# Your instructions
Please could you give again the lines from the one holding "- [Oh my zsh](https://ohmyz.sh/)" through the final line of the data below, exactly, with no other lines?

Records from a data source
-------

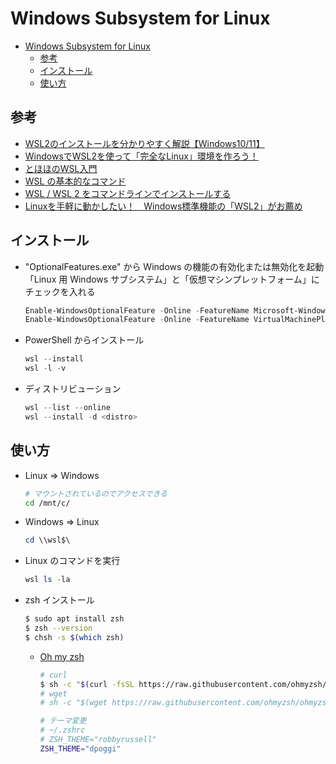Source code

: # Windows Subsystem for Linux

- [Windows Subsystem for Linux](#windows-subsystem-for-linux)
  - [参考](#参考)
  - [インストール](#インストール)
  - [使い方](#使い方)

## 参考

- [WSL2のインストールを分かりやすく解説【Windows10/11】](https://chigusa-web.com/blog/wsl2-win11/)
- [WindowsでWSL2を使って「完全なLinux」環境を作ろう！](https://www.kagoya.jp/howto/it-glossary/develop/wsl2_linux/)
- [とほほのWSL入門](https://www.tohoho-web.com/ex/wsl.html)
- [WSL の基本的なコマンド](https://learn.microsoft.com/ja-jp/windows/wsl/basic-commands)
- [WSL / WSL 2 をコマンドラインでインストールする](https://qiita.com/moriai/items/850ee91d60edc91e7b7e)
- [Linuxを手軽に動かしたい！　Windows標準機能の「WSL2」がお薦め](https://xtech.nikkei.com/atcl/nxt/column/18/02647/111500001/)

## インストール

- "OptionalFeatures.exe" から Windows の機能の有効化または無効化を起動
  「Linux 用 Windows サブシステム」と「仮想マシンプレットフォーム」にチェックを入れる

  ```PowerShell
  Enable-WindowsOptionalFeature -Online -FeatureName Microsoft-Windows-Subsystem-Linux
  Enable-WindowsOptionalFeature -Online -FeatureName VirtualMachinePlatform
  ```

- PowerShell からインストール

  ```PowerShell
  wsl --install
  wsl -l -v
  ```

- ディストリビューション

  ```PowerShell
  wsl --list --online
  wsl --install -d <distro>
  ```

## 使い方

- Linux => Windows

  ```sh
  # マウントされているのでアクセスできる
  cd /mnt/c/
  ```

- Windows => Linux

  ```PowerShell
  cd \\wsl$\
  ```

- Linux のコマンドを実行

  ```PowerShell
  wsl ls -la
  ```

- zsh インストール

  ```sh
  $ sudo apt install zsh
  $ zsh --version
  $ chsh -s $(which zsh)
  ```

  - [Oh my zsh](https://ohmyz.sh/)

    ```sh
    # curl
    $ sh -c "$(curl -fsSL https://raw.githubusercontent.com/ohmyzsh/ohmyzsh/master/tools/install.sh)"
    # wget
    # sh -c "$(wget https://raw.githubusercontent.com/ohmyzsh/ohmyzsh/master/tools/install.sh -O -)"

    # テーマ変更
    # ~/.zshrc
    # ZSH_THEME="robbyrussell"
    ZSH_THEME="dpoggi"
    ```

-------

# Task response
  - [Oh my zsh](https://ohmyz.sh/)

    ```sh
    # curl
    $ sh -c "$(curl -fsSL https://raw.githubusercontent.com/ohmyzsh/ohmyzsh/master/tools/install.sh)"
    # wget
    # sh -c "$(wget https://raw.githubusercontent.com/ohmyzsh/ohmyzsh/master/tools/install.sh -O -)"

    # テーマ変更
    # ~/.zshrc
    # ZSH_THEME="robbyrussell"
    ZSH_THEME="dpoggi"
    ```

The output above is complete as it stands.